Page:La Revue blanche, t13, 1897.djvu/433

La bibliothèque libre.
Le texte de cette page a été corrigé et est conforme au fac-similé.
 Les corrections sont expliquées en page de discussion

— Je n’ai pas d’ouvrage. Et l’on a faim à la maison.

— Demain, peut-être, oui, repassez, repassez.

Je n’ai pas d’ouvrage. Il faut que j’en trouve. N’importe quoi. N’importe quel prix. Je n’ai pas d’ouvrage…

Ici, ne repasse pas. La porte apeurée se ferme. Cette chose de bois qui bouche ta plainte et te la rentre, cette porte qu’un coup de poing cependant enfoncerait… Ah ! elle est moins cruelle, moins lâche que les visages pleutres aux mines qui s’apitoient. Elle ne fait pas traîner ces repassez sur la douleur à vif, n’étend pas sur la plaie le poison du faux espoir.

Pas d’ouvrage. Même de bonne volonté ? Pas d’ouvrage.

Valide, fort, travailleur, intelligent en somme… Mes bras, mes deux bras… là… pourraient faire quelque chose…

Pas d’ouvrage, pas d’ouvrage !

Mais les hommes plient sous le poids… les femmes, même les enfants… je puis les aider, ils sont accablés de besogne…

Non.

Quoi ! Il n’y a pas de travail… On ne peut pas, en travaillant, au moins manger. À Paris, de nos jours, en pleine saison…

Cela est.

Où l’on est trop, il faut qu’il y en ait qui partent.

Il y a trop d’hommes, il n’y a pas assez de travail.

Sans travail, pas de pain. Tu admis cette loi. Cesse donc de manger, ou cherche d’autres machines, roue inutile, si tu veux resservir. Depuis quand la ferraille que l’on jette au rebut, lutte-t-elle contre la rouille et se veut-elle nécessaire ?

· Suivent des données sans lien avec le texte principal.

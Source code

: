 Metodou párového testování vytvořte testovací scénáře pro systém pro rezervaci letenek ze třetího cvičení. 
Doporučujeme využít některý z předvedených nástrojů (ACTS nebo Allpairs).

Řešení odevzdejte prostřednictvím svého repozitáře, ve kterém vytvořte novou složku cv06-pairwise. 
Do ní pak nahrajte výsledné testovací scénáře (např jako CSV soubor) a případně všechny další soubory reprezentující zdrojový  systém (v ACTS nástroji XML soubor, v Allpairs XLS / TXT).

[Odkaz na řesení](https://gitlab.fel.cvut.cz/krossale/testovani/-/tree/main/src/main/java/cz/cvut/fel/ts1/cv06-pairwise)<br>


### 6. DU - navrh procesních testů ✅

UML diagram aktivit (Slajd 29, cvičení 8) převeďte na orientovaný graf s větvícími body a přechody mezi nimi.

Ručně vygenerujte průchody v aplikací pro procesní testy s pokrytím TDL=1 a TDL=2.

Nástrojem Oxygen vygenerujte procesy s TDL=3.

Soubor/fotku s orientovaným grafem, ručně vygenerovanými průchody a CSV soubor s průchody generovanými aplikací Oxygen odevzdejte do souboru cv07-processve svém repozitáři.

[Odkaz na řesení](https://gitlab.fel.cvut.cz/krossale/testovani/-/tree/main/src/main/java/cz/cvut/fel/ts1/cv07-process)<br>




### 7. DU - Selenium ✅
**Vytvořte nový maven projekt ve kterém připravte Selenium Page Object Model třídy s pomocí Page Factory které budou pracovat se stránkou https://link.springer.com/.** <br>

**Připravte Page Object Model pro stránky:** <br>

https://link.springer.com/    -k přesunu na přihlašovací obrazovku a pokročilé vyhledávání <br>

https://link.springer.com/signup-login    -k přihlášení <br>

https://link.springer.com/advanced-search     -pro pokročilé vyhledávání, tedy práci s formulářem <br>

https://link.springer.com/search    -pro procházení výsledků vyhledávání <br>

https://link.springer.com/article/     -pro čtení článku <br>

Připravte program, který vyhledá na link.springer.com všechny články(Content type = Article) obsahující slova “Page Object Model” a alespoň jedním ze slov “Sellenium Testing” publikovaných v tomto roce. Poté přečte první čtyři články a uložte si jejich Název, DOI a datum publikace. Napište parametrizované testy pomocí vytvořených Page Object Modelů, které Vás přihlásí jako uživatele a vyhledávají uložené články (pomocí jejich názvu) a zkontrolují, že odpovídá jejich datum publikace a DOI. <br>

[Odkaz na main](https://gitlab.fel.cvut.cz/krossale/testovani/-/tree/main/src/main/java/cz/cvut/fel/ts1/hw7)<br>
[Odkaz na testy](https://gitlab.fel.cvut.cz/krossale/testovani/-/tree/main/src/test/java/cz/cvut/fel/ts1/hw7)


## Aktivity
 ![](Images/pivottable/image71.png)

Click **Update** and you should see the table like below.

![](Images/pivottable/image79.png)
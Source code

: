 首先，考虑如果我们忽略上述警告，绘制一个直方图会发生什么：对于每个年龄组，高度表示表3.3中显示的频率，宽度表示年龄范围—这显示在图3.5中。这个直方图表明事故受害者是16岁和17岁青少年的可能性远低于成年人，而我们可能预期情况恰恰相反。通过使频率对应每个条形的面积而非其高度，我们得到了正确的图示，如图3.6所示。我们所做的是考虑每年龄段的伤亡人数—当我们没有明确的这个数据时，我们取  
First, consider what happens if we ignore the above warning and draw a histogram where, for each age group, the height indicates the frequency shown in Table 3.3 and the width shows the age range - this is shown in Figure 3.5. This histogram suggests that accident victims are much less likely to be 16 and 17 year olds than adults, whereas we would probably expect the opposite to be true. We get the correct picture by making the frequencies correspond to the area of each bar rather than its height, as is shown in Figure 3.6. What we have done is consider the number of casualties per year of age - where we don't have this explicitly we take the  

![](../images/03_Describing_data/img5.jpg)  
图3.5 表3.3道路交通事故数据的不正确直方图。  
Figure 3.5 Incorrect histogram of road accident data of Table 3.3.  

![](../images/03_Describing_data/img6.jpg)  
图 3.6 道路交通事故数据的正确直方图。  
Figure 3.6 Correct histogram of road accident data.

Mais le travail est libre. S’il l’est ! Toute une armée en France n’a d’autre rôle que de défendre sa liberté. Principe sacré de la liberté du travail, que ceux qui ne font rien sauront défendre comme leur propriété, quels lâches, ne consentant pas à mourir, le renient ! J’ai faim. Ce pain est de trop. Il est donc libre. Mange.

— Je suis sans toit. Voici des palais libres… Entre… — Mais du travail, du travail libre, je n’en puis prendre ?

Libres ! cela sonnait dans le mot République. Nous l’avons… On s’est bien cru libre ! Mais on a faim…

Liberté, idole de France, ô cri de guerre ! mot sonore dans la bouche, drapeau éblouissant, chimère de la Révolution originelle, qui engendra toutes les idées que nous proclamons, toi qui te levas dans le sang, fanatisant les peuples, ainsi qu’un Dieu nouveau, toi qui te répandis sur toute la terre, et que la simonie de tes prêtres n’a pas tuée, ô toi qui as tant fait souffrir, que tu es belle quand la soupe est chaude, le pain blanc !

Il n’y a jamais de libre que ce qui est en trop. Le travail, on se l’arrache, on se tue pour l’avoir.

Il n’y en avait pas même pour ceux de France.

Et du Nord, du Midi, d’ailleurs, il en est venu.